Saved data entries
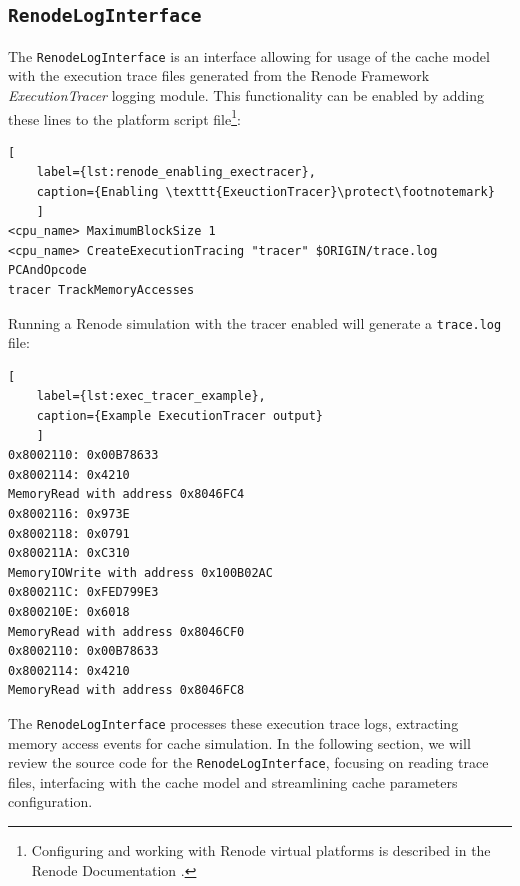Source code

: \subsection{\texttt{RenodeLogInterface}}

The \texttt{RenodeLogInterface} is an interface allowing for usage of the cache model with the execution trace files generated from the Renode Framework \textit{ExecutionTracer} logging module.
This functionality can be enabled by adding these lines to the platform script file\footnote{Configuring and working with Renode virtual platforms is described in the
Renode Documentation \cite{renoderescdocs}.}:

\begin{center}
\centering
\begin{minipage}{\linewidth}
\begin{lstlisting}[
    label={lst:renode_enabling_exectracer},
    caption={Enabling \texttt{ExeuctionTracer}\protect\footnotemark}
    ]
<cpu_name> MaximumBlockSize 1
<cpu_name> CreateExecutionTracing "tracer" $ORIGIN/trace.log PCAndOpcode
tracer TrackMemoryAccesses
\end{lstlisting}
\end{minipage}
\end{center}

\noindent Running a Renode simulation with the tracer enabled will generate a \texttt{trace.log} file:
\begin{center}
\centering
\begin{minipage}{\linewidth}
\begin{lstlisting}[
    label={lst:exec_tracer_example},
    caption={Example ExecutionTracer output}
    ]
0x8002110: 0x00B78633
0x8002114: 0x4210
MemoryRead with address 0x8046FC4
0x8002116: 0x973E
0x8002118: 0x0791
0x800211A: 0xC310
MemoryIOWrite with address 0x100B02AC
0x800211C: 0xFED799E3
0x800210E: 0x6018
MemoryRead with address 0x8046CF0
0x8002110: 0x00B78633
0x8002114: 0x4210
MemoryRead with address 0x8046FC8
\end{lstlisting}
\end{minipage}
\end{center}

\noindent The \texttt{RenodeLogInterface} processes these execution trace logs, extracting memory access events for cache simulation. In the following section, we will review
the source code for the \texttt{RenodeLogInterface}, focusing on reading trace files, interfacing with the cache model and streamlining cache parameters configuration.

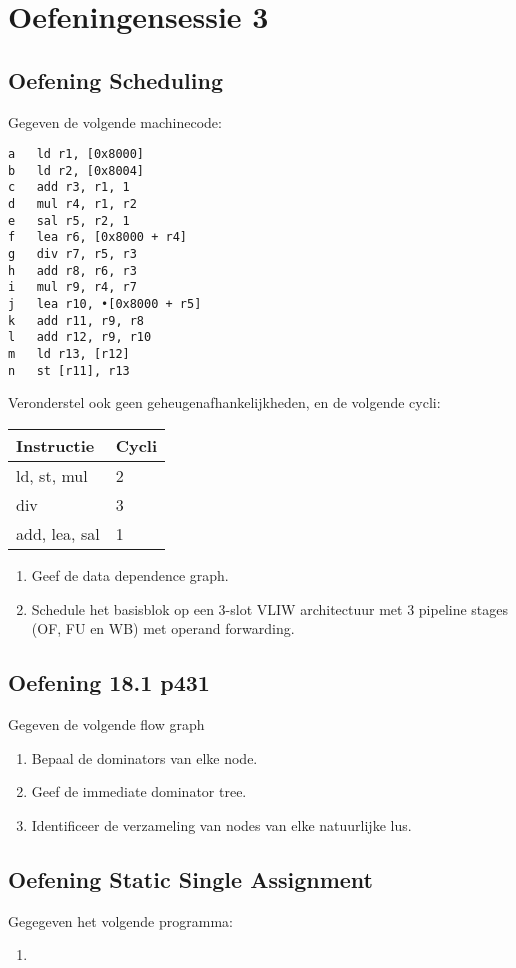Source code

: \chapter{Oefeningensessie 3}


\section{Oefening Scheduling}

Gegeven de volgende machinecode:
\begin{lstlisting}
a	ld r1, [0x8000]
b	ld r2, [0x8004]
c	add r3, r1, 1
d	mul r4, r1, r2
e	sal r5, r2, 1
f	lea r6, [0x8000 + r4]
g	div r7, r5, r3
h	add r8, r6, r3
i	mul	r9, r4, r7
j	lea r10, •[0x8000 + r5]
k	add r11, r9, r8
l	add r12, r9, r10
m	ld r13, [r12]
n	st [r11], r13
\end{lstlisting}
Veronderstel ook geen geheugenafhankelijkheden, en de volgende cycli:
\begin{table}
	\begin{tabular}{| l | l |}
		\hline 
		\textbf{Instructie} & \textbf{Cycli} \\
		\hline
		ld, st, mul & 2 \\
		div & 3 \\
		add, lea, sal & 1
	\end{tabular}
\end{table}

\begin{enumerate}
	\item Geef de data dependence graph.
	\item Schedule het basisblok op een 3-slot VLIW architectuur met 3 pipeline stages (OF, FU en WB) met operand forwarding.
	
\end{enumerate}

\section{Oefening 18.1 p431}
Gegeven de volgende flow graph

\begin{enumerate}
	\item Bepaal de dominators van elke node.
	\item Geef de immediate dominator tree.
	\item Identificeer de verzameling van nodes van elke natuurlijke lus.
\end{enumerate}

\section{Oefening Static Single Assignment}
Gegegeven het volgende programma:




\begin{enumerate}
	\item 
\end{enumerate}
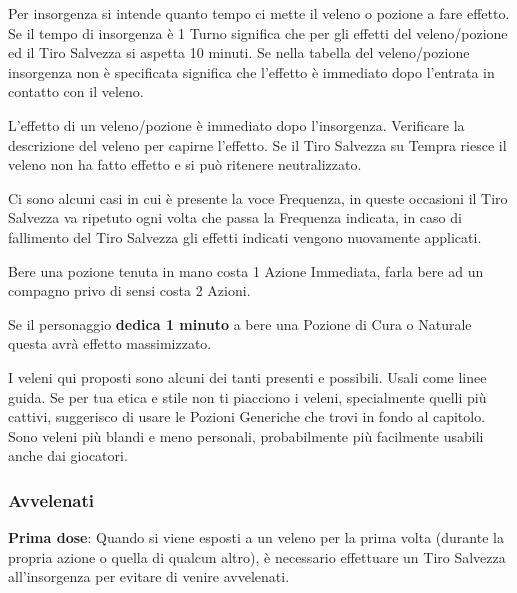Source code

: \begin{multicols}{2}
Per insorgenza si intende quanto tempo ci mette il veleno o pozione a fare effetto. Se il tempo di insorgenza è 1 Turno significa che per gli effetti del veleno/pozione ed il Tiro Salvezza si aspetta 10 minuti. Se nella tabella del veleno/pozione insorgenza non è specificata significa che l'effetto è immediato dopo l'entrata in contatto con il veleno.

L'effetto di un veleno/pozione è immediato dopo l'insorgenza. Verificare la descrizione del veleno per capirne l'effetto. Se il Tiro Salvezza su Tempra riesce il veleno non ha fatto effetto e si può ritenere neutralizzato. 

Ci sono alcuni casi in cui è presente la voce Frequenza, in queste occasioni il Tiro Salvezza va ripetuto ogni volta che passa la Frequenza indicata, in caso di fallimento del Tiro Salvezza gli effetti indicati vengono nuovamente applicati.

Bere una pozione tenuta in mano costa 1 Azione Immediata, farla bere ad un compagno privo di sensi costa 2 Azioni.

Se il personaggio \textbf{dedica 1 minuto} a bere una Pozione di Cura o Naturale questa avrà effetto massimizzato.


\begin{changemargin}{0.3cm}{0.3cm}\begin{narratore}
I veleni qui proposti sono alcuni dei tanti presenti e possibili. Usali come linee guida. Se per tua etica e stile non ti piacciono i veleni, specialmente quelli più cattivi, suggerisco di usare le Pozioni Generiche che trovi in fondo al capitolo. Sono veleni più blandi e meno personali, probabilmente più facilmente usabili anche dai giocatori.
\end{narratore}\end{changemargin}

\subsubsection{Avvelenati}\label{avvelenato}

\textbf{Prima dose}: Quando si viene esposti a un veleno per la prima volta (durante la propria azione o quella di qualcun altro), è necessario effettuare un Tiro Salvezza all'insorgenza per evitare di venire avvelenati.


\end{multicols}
--
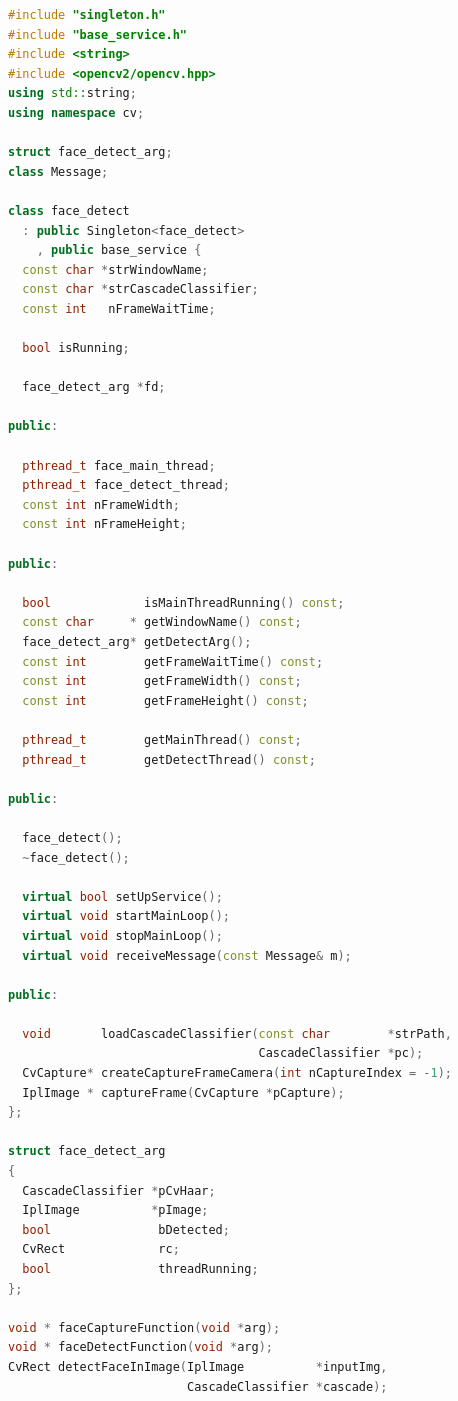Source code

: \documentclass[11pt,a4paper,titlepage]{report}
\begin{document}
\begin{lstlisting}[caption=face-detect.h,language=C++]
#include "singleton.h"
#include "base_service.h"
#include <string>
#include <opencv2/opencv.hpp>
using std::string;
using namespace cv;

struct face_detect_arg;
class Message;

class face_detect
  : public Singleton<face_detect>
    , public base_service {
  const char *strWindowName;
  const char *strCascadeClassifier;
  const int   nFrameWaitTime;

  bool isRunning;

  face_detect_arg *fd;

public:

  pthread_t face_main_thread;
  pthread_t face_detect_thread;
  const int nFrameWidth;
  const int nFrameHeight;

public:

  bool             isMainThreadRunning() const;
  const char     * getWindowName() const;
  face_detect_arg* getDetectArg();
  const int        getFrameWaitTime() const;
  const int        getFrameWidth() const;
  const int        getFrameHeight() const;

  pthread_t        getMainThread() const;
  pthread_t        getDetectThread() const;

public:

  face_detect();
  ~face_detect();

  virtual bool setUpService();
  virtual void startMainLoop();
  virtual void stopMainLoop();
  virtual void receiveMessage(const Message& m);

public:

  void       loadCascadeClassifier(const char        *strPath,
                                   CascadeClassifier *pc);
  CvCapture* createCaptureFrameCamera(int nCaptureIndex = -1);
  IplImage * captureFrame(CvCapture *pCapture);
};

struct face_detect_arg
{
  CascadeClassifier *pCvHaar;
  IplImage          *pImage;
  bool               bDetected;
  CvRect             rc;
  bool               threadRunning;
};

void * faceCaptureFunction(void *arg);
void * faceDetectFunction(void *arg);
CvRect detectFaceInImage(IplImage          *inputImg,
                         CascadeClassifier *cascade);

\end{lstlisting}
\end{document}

WHAT THE EXERCISE ASKS: A line belongs in the answer if it contains the word "files"; copy every such line from the data above.

SOLUTION FOR THIS PROBLEM:
The \texttt{RenodeLogInterface} is an interface allowing for usage of the cache model with the execution trace files generated from the Renode Framework \textit{ExecutionTracer} logging module.
the source code for the \texttt{RenodeLogInterface}, focusing on reading trace files, interfacing with the cache model and streamlining cache parameters configuration.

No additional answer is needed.